新調のタイミングは以下のようなケースです。

・踏み心地がフワフワ・グニョグニョ

・畳が波打つ形になった

・畳同士に隙間ができるようになった

・カビの臭いが取れない

・ダニが発生するようになった

水やジュースをこぼしたまま放置をして、畳床がダメになるケースも多く、10〜15年経たずに新調する家庭もあるようです。

また、新調してから1年以内に畳床がカビてしまう場合、畳ではなく住宅環境が原因の場合があるので、風通し対策をしなくてはいけません。

価格は裏返し<表替え<新調の順に高くなりますので、できるだけ畳を長く使えるように日頃の手入れもしておきましょう。

畳の掃除方法はこちら


畳を張り替えるおすすめの季節はいつ頃?

畳の張り替えは秋〜冬の季節が一般的におすすめです。

理由として、秋から冬にかけて空気が乾燥しており、カビが生えにくい点があげられます。

逆に、梅雨からお盆の時期は湿気が多く蒸れやすいため、カビや発生しやすいです。

しかし、現在では畳に防カビ剤を使用する業者も増え、大雨や梅雨時期を除き、一年を通して張り替えの依頼ができるようになりつつあります。
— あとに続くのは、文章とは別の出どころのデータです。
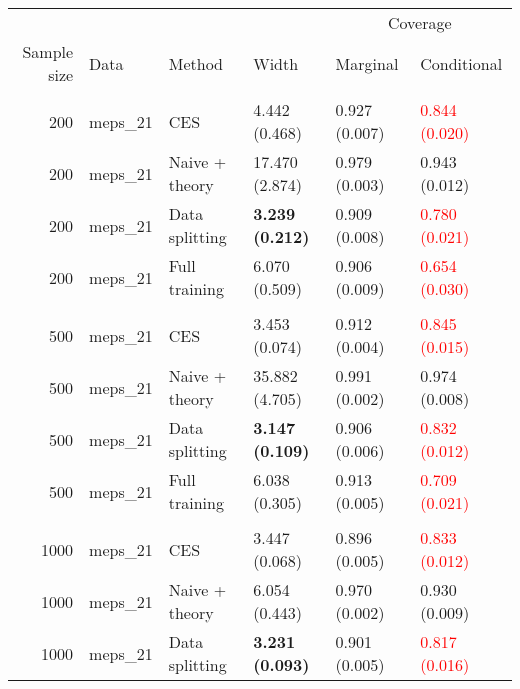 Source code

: 
\begin{tabular}[t]{rlllll}
\toprule
\multicolumn{4}{c}{ } & \multicolumn{2}{c}{Coverage} \\
\cmidrule(l{3pt}r{3pt}){5-6}
Sample size & Data & Method & Width & Marginal & Conditional\\
\midrule
\addlinespace[0.3em]
\multicolumn{6}{l}{\textbf{200}}\\
\hspace{1em}200 & meps\_21 & CES & 4.442 (0.468) & 0.927 (0.007) & \textcolor{red}{0.844 (0.020)}\\
\hspace{1em}200 & meps\_21 & Naive + theory & 17.470 (2.874) & 0.979 (0.003) & 0.943 (0.012)\\
\hspace{1em}200 & meps\_21 & Data splitting & \textbf{3.239 (0.212)} & 0.909 (0.008) & \textcolor{red}{0.780 (0.021)}\\
\hspace{1em}200 & meps\_21 & Full training & 6.070 (0.509) & 0.906 (0.009) & \textcolor{red}{0.654 (0.030)}\\
\addlinespace[0.3em]
\multicolumn{6}{l}{\textbf{500}}\\
\hspace{1em}500 & meps\_21 & CES & 3.453 (0.074) & 0.912 (0.004) & \textcolor{red}{0.845 (0.015)}\\
\hspace{1em}500 & meps\_21 & Naive + theory & 35.882 (4.705) & 0.991 (0.002) & 0.974 (0.008)\\
\hspace{1em}500 & meps\_21 & Data splitting & \textbf{3.147 (0.109)} & 0.906 (0.006) & \textcolor{red}{0.832 (0.012)}\\
\hspace{1em}500 & meps\_21 & Full training & 6.038 (0.305) & 0.913 (0.005) & \textcolor{red}{0.709 (0.021)}\\
\addlinespace[0.3em]
\multicolumn{6}{l}{\textbf{1000}}\\
\hspace{1em}1000 & meps\_21 & CES & 3.447 (0.068) & 0.896 (0.005) & \textcolor{red}{0.833 (0.012)}\\
\hspace{1em}1000 & meps\_21 & Naive + theory & 6.054 (0.443) & 0.970 (0.002) & 0.930 (0.009)\\
\hspace{1em}1000 & meps\_21 & Data splitting & \textbf{3.231 (0.093)} & 0.901 (0.005) & \textcolor{red}{0.817 (0.016)}\\

\end{tabular}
当店でも全ての季節に対応できるよう、防カビ剤を施した畳を提供していますのでご安心ください。


まとめ

今回は最適な畳の張り替え時期について解説しました。

まとめると

・畳は畳表・畳床・畳縁の3つからなる

・張り替えは裏返し・表替え・新調の3種類

・畳の張り替えにおすすめな季節は秋〜冬

以上の通りです。

日本では畳を使う文化が根付いているため、和室を好む方も多いです。

だからこそ、気持ちよく畳を使うために最適なタイミングで張り替えをして、落ち着く空間を作っていきましょう。